TASK STATEMENT: Retrieve every line from the records in which the word "perfStats" occurs.
** Opening PROVIDED DATA block **
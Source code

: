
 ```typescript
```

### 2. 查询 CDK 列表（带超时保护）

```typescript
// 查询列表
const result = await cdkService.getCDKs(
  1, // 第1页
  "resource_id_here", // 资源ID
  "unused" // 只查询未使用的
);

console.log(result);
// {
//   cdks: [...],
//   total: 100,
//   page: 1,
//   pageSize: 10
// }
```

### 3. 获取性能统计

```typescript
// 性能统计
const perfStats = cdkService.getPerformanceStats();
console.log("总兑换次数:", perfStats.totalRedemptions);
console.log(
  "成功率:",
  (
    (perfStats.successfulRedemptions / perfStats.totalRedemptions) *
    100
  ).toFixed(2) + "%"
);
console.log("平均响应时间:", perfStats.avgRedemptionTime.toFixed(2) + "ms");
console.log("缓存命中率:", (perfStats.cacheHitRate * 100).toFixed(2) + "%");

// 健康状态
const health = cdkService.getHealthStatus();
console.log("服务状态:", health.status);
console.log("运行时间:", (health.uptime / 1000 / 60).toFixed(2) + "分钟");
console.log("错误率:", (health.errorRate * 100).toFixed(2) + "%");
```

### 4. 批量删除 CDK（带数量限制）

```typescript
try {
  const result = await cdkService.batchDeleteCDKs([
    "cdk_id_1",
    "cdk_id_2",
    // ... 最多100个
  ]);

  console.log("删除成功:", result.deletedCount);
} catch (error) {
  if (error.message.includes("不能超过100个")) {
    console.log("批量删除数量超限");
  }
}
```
** Closing PROVIDED DATA block **
** Opening PROVIDED DATA block **
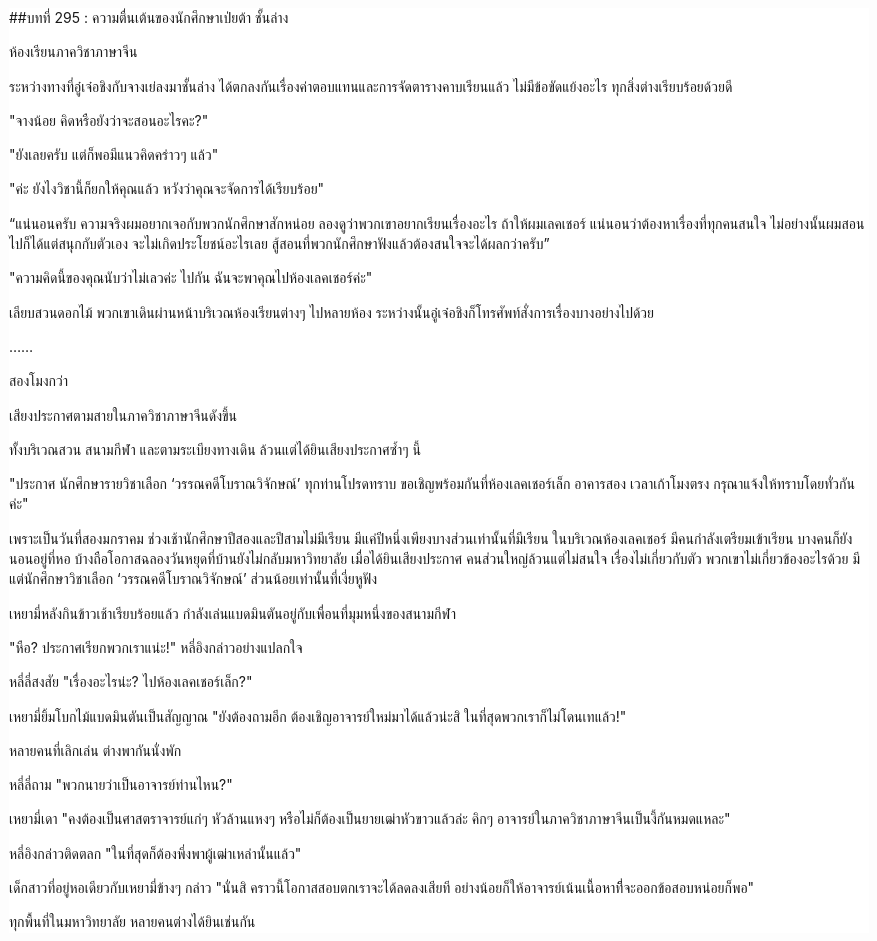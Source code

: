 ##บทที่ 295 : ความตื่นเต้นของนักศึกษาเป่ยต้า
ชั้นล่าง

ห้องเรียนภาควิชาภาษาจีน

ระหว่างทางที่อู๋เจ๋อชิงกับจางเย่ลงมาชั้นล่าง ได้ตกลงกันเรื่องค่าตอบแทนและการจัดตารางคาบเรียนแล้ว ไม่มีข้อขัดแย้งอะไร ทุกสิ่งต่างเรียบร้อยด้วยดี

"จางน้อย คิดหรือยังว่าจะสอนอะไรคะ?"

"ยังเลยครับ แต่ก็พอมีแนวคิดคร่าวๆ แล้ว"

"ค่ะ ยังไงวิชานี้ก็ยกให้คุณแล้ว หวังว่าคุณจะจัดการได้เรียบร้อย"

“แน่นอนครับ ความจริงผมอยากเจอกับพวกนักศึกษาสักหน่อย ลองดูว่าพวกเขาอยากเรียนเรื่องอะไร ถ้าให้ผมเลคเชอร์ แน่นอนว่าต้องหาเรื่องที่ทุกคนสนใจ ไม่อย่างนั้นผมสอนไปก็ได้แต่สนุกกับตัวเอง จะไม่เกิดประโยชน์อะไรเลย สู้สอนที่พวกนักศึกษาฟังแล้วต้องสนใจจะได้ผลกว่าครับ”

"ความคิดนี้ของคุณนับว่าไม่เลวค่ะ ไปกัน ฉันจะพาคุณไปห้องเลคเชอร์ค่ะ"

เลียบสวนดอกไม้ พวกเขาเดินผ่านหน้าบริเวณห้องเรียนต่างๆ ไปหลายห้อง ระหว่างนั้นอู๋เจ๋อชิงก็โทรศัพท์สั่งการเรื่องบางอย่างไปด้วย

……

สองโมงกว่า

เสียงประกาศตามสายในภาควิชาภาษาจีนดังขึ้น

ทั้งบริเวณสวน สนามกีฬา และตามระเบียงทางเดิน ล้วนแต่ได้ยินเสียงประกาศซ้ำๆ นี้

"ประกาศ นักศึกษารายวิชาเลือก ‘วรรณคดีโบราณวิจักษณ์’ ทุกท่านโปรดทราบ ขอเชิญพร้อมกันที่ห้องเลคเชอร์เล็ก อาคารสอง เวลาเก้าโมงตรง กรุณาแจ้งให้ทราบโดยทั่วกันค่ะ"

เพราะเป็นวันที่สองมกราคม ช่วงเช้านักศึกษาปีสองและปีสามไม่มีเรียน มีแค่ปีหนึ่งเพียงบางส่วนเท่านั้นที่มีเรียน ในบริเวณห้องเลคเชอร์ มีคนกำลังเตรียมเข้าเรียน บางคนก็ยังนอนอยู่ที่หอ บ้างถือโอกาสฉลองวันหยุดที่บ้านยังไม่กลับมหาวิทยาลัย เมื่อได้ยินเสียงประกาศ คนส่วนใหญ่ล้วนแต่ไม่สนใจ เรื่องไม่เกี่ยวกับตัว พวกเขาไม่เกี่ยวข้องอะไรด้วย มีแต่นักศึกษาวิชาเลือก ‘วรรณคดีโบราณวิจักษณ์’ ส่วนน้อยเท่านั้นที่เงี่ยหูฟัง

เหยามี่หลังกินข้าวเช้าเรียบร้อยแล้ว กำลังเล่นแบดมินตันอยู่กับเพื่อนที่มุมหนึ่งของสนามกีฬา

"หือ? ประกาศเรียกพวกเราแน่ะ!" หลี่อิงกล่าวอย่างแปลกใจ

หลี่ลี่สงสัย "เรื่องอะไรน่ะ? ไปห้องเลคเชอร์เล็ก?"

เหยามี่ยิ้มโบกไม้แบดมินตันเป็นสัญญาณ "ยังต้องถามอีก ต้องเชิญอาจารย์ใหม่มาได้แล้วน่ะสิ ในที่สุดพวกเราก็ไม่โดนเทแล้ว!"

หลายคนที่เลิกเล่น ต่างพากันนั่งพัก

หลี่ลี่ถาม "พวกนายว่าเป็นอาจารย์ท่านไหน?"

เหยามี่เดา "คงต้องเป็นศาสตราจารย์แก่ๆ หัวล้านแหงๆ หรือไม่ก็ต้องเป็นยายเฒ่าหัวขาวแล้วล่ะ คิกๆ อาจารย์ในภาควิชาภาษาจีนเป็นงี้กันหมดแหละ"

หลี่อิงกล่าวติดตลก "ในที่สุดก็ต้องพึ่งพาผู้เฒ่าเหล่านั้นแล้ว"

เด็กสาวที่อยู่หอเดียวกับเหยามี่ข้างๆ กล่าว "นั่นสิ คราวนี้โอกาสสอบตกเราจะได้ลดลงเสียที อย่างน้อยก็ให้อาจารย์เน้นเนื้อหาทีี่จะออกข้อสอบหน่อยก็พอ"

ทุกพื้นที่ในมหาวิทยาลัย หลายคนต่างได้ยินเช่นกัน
** Closing PROVIDED DATA block **
** Opening PROVIDED DATA block **
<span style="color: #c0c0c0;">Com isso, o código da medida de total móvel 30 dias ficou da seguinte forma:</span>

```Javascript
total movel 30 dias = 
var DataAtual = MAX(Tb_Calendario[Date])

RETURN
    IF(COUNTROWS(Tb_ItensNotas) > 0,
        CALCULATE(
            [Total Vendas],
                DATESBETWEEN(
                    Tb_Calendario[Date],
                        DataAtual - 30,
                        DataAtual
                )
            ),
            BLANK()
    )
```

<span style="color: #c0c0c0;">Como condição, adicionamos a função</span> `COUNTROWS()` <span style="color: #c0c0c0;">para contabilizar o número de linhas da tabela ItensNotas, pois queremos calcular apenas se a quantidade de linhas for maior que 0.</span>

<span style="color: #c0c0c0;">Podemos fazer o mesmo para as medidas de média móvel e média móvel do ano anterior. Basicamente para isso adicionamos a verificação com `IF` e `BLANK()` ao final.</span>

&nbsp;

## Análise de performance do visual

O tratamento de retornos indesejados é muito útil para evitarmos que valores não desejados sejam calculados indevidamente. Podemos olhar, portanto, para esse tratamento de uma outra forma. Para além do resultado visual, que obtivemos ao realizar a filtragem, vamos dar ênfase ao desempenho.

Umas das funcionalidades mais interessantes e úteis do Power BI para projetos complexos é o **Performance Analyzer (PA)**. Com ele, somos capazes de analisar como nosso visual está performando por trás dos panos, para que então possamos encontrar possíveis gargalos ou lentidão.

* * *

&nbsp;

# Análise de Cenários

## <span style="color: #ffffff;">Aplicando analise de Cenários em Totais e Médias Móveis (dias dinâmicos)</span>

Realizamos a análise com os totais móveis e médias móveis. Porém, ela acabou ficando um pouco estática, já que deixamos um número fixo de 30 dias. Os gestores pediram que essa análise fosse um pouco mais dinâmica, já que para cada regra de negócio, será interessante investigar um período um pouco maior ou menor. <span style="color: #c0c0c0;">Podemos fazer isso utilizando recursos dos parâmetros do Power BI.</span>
** Closing PROVIDED DATA block **
TASK RESULT:
const perfStats = cdkService.getPerformanceStats();
console.log("总兑换次数:", perfStats.totalRedemptions);
    (perfStats.successfulRedemptions / perfStats.totalRedemptions) *
console.log("平均响应时间:", perfStats.avgRedemptionTime.toFixed(2) + "ms");
console.log("缓存命中率:", (perfStats.cacheHitRate * 100).toFixed(2) + "%");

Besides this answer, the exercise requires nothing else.